Datacenter bots are just one type of non-human traffic, but would have a major effect on click through rates on ads served by Google's Double Click if the company didn't apply its datacenter filter, which in May filtered 8.9 percent of all clicks on DoubleClick Campaign Manager.
Two examples of bad bot software hosted on datacenters were UrlSpirit and HitLeap. In May there were over 6,500 datacenter installations of UrlSpirit while in mid-June there were 4,800 HitLeap installations running on virtual machines in datacenters. UrlSpirit generated about half a billion fraudulent ad requests a month while HitLeap generated about a billion fraudulent ad requests a month.

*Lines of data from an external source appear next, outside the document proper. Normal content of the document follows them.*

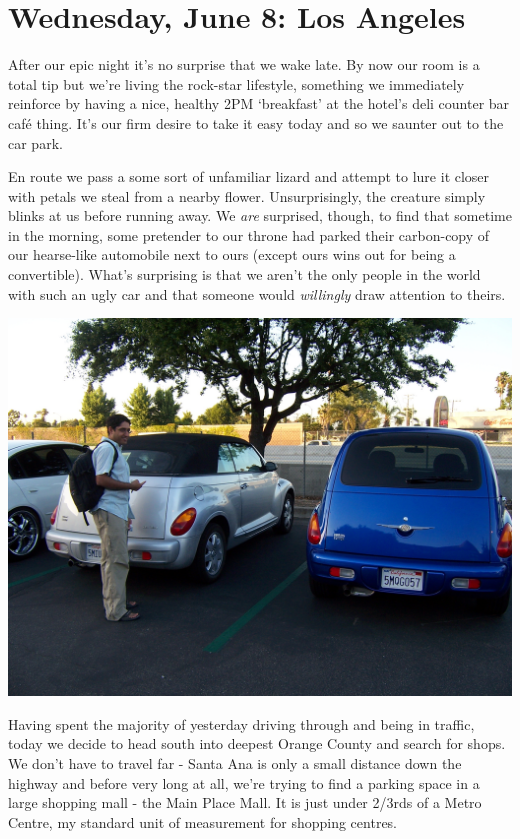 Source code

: \documentclass[a5paper,titlepage,11pt,draft]{book}
\begin{document}
\chapter[Los Angeles]{Wednesday, June 8: Los Angeles}
After our epic night it's no surprise that we wake late.  By now our room is a total tip but we're living the rock-star lifestyle, something we immediately reinforce by having a nice, healthy 2PM `breakfast' at the hotel's deli counter bar caf\'{e} thing.  It's our firm desire to take it easy today and so we saunter out to the car park.

En route we pass a some sort of unfamiliar lizard and attempt to lure it closer with petals we steal from a nearby flower.  Unsurprisingly, the creature simply blinks at us before running away.  We \emph{are} surprised, though, to find that sometime in the morning, some pretender to our throne had parked their carbon-copy of our hearse-like automobile next to ours (except ours wins out for being a convertible).  What's surprising is that we aren't the only people in the world with such an ugly car and that someone would \emph{willingly} draw attention to theirs.

\begin{center}\includegraphics[width=\textwidth]{gfx/100_1793}\end{center}

Having spent the majority of yesterday driving through and being in traffic, today we decide to head south into deepest Orange County and search for shops.  We don't have to travel far - Santa Ana is only a small distance down the highway and before very long at all, we're trying to find a parking space in a large shopping mall - the Main Place Mall.  It is just under 2/3rds of a Metro Centre, my standard unit of measurement for shopping centres.
\end{document}
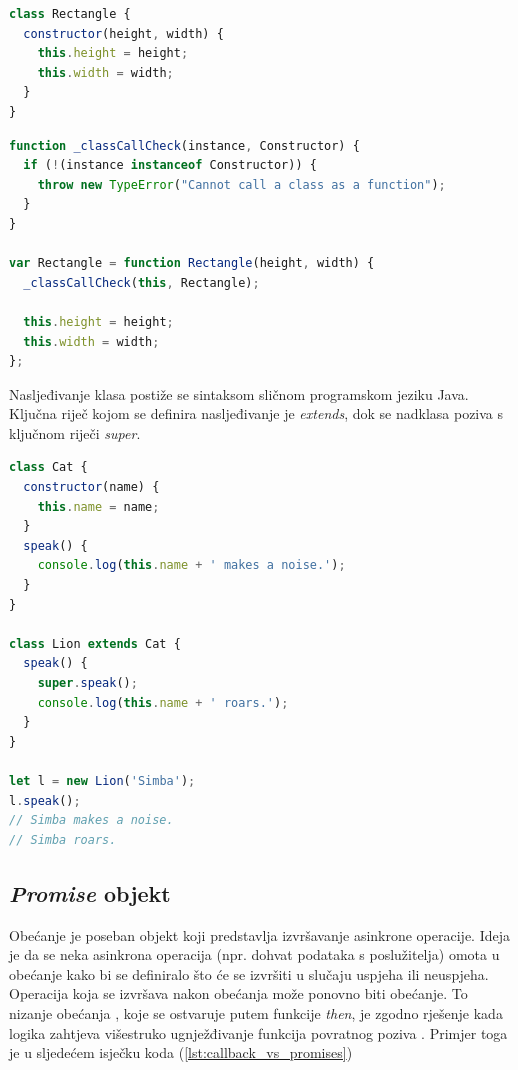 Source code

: \documentclass[times, utf8, zavrsni, numeric]{fer}
\newcommand{\razmakp}{\vspace{18pt}}
\newcommand{\razmaks}{\vspace{10pt}}
\begin{document}
\razmakp
\begin{lstlisting}[language=JavaScript, caption={Primjer klase}, label={lst:class_example}]
class Rectangle {
  constructor(height, width) {
    this.height = height;
    this.width = width;
  }
}
\end{lstlisting}
\razmaks

\razmakp
\begin{lstlisting}[language=JavaScript, caption={Isječak koda \ref{lst:class_example} preveden u stari standard}, label={lst:class_example_old_js}]
function _classCallCheck(instance, Constructor) {
  if (!(instance instanceof Constructor)) {
    throw new TypeError("Cannot call a class as a function");
  }
}

var Rectangle = function Rectangle(height, width) {
  _classCallCheck(this, Rectangle);

  this.height = height;
  this.width = width;
};
\end{lstlisting}
\razmaks

Nasljeđivanje klasa postiže se sintaksom sličnom programskom jeziku Java.
Ključna riječ kojom se definira nasljeđivanje je \emph{extends}, dok se nadklasa poziva s ključnom riječi \emph{super}.

\razmakp
\begin{lstlisting}[language=JavaScript, caption={Primjer naljeđivanja}]
class Cat { 
  constructor(name) {
    this.name = name;
  }
  speak() {
    console.log(this.name + ' makes a noise.');
  }
}

class Lion extends Cat {
  speak() {
    super.speak();
    console.log(this.name + ' roars.');
  }
}

let l = new Lion('Simba');
l.speak(); 
// Simba makes a noise.
// Simba roars.
\end{lstlisting}
\razmaks


\subsection{\emph{Promise} objekt} \label{sec:promise}

Obećanje  je poseban objekt koji predstavlja izvršavanje asinkrone operacije.
Ideja je da se neka asinkrona operacija (npr. dohvat podataka s poslužitelja) omota u obećanje kako bi se definiralo što će se izvršiti u slučaju uspjeha ili neuspjeha.
Operacija koja se izvršava nakon obećanja može ponovno biti obećanje.
To nizanje obećanja , koje se ostvaruje putem funkcije \emph{then}, je zgodno rješenje kada logika zahtjeva višestruko ugnježđivanje funkcija povratnog poziva \citep{MDNUsingPromises}.
Primjer toga je u sljedećem isječku koda (\ref{lst:callback_vs_promises})
\end{document}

Describing the UrlSpirit scheme, Johnson said: "Participating publishers install the UrlSpirit application on Windows machines and they each submit up to three URLs through the application's interface. Submitted URLs are then distributed to other installed instances of the application, where Internet Explorer is used to automatically visit the list of target URLs. Publishers who have not installed the application can also leverage the network of installations by paying a fee."
The other form of problem datacenter bots Johnson noted were ones that don't aim to defraud advertisers but nonetheless impact ad campaigns, for example tools run by an unnamed advertising analytics company whose scrapers were responsible for 65 percent of automated datacenter clicks in May.